- WHAT THIS TASK INVOLVES:
Return the entries below exactly as written.

- RECORDS SHOWN:
####################

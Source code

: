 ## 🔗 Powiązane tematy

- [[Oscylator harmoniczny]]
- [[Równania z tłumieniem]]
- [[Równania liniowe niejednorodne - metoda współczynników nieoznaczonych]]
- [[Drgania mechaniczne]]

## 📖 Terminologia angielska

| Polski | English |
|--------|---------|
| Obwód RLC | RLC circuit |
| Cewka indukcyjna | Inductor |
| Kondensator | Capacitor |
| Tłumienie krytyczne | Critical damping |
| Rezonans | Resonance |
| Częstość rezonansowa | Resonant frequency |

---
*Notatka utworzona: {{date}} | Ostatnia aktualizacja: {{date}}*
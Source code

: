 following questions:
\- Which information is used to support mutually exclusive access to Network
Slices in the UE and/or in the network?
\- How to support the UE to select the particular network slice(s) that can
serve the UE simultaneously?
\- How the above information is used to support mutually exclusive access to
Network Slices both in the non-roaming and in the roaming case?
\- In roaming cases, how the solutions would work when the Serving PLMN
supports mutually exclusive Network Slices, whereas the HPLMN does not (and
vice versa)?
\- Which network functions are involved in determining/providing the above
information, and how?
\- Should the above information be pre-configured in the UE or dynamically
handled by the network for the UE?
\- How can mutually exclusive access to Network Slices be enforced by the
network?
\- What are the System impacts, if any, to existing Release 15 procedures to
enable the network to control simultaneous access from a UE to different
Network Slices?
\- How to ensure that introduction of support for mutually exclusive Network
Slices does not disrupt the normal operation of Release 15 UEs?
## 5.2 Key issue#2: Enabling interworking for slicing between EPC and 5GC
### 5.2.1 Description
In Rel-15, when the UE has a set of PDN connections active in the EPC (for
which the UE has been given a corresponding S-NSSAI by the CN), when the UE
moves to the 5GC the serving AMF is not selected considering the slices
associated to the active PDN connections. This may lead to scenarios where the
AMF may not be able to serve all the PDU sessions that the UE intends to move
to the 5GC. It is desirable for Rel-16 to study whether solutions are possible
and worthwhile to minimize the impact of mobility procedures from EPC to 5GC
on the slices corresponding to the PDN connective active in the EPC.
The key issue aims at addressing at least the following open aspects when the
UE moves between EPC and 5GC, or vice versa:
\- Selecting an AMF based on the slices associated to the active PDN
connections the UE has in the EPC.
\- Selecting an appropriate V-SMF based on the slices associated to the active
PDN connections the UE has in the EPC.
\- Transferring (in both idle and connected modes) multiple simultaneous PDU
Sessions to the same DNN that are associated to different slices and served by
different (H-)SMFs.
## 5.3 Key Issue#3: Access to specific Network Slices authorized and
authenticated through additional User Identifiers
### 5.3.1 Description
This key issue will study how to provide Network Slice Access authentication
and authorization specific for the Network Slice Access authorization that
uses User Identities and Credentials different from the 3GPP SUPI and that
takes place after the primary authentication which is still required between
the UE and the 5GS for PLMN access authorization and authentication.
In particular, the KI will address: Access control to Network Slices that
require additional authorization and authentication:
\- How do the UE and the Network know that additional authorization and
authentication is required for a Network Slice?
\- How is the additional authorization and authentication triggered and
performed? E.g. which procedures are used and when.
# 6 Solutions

####################

- RESPONSE FOR THIS EXERCISE:
Source code

: ## 🔗 Powiązane tematy

- [[Oscylator harmoniczny]]
- [[Równania z tłumieniem]]
- [[Równania liniowe niejednorodne - metoda współczynników nieoznaczonych]]
- [[Drgania mechaniczne]]

## 📖 Terminologia angielska

| Polski | English |
|--------|---------|
| Obwód RLC | RLC circuit |
| Cewka indukcyjna | Inductor |
| Kondensator | Capacitor |
| Tłumienie krytyczne | Critical damping |
| Rezonans | Resonance |
| Częstość rezonansowa | Resonant frequency |

---
*Notatka utworzona: {{date}} | Ostatnia aktualizacja: {{date}}*
Source code

: following questions:
\- Which information is used to support mutually exclusive access to Network
Slices in the UE and/or in the network?
\- How to support the UE to select the particular network slice(s) that can
serve the UE simultaneously?
\- How the above information is used to support mutually exclusive access to
Network Slices both in the non-roaming and in the roaming case?
\- In roaming cases, how the solutions would work when the Serving PLMN
supports mutually exclusive Network Slices, whereas the HPLMN does not (and
vice versa)?
\- Which network functions are involved in determining/providing the above
information, and how?
\- Should the above information be pre-configured in the UE or dynamically
handled by the network for the UE?
\- How can mutually exclusive access to Network Slices be enforced by the
network?
\- What are the System impacts, if any, to existing Release 15 procedures to
enable the network to control simultaneous access from a UE to different
Network Slices?
\- How to ensure that introduction of support for mutually exclusive Network
Slices does not disrupt the normal operation of Release 15 UEs?
## 5.2 Key issue#2: Enabling interworking for slicing between EPC and 5GC
### 5.2.1 Description
In Rel-15, when the UE has a set of PDN connections active in the EPC (for
which the UE has been given a corresponding S-NSSAI by the CN), when the UE
moves to the 5GC the serving AMF is not selected considering the slices
associated to the active PDN connections. This may lead to scenarios where the
AMF may not be able to serve all the PDU sessions that the UE intends to move
to the 5GC. It is desirable for Rel-16 to study whether solutions are possible
and worthwhile to minimize the impact of mobility procedures from EPC to 5GC
on the slices corresponding to the PDN connective active in the EPC.
The key issue aims at addressing at least the following open aspects when the
UE moves between EPC and 5GC, or vice versa:
\- Selecting an AMF based on the slices associated to the active PDN
connections the UE has in the EPC.
\- Selecting an appropriate V-SMF based on the slices associated to the active
PDN connections the UE has in the EPC.
\- Transferring (in both idle and connected modes) multiple simultaneous PDU
Sessions to the same DNN that are associated to different slices and served by
different (H-)SMFs.
## 5.3 Key Issue#3: Access to specific Network Slices authorized and
authenticated through additional User Identifiers
### 5.3.1 Description
This key issue will study how to provide Network Slice Access authentication
and authorization specific for the Network Slice Access authorization that
uses User Identities and Credentials different from the 3GPP SUPI and that
takes place after the primary authentication which is still required between
the UE and the 5GS for PLMN access authorization and authentication.
In particular, the KI will address: Access control to Network Slices that
require additional authorization and authentication:
\- How do the UE and the Network know that additional authorization and
authentication is required for a Network Slice?
\- How is the additional authorization and authentication triggered and
performed? E.g. which procedures are used and when.
# 6 Solutions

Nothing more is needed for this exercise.